> PROVIDED DATA:
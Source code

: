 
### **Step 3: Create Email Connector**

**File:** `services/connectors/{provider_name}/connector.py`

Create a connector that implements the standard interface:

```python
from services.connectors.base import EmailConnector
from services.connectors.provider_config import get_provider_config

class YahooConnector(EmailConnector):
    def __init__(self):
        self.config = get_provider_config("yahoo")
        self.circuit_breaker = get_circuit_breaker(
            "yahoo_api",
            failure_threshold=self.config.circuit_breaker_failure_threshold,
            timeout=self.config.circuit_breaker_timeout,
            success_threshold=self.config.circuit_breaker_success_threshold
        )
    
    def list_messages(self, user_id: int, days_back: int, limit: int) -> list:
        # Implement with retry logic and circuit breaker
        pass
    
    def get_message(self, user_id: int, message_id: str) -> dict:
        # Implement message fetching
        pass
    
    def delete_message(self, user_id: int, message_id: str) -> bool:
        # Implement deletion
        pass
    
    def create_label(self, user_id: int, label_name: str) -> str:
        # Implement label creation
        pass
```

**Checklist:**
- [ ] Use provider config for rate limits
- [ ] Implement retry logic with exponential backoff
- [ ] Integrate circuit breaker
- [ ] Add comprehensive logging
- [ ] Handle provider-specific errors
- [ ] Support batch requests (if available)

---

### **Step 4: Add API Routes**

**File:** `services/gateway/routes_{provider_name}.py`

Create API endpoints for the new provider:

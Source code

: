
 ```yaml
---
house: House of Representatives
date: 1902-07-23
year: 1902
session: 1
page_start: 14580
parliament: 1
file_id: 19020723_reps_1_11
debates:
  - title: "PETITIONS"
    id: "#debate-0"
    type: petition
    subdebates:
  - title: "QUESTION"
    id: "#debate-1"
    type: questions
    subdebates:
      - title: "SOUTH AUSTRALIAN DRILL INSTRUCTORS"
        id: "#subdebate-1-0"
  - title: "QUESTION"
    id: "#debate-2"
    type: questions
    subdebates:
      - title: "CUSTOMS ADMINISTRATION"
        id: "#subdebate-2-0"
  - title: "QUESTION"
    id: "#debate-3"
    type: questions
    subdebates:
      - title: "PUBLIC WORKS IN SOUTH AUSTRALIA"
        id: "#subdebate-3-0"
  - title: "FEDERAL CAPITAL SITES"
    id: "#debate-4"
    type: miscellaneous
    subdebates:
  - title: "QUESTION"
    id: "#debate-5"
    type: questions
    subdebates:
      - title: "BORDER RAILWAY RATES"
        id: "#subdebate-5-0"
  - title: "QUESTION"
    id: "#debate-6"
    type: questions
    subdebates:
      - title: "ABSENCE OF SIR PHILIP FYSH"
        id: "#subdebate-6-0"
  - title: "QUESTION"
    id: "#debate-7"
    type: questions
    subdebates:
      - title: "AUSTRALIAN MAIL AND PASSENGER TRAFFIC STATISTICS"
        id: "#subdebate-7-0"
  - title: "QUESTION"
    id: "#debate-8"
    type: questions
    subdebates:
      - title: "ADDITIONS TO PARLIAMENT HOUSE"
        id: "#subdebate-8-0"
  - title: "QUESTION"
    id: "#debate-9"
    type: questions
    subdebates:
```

> YOUR ASSIGNMENT: Some lines of the data may hold the word "retry". Say how many do, with nothing else.

> EXERCISE RESULT: 2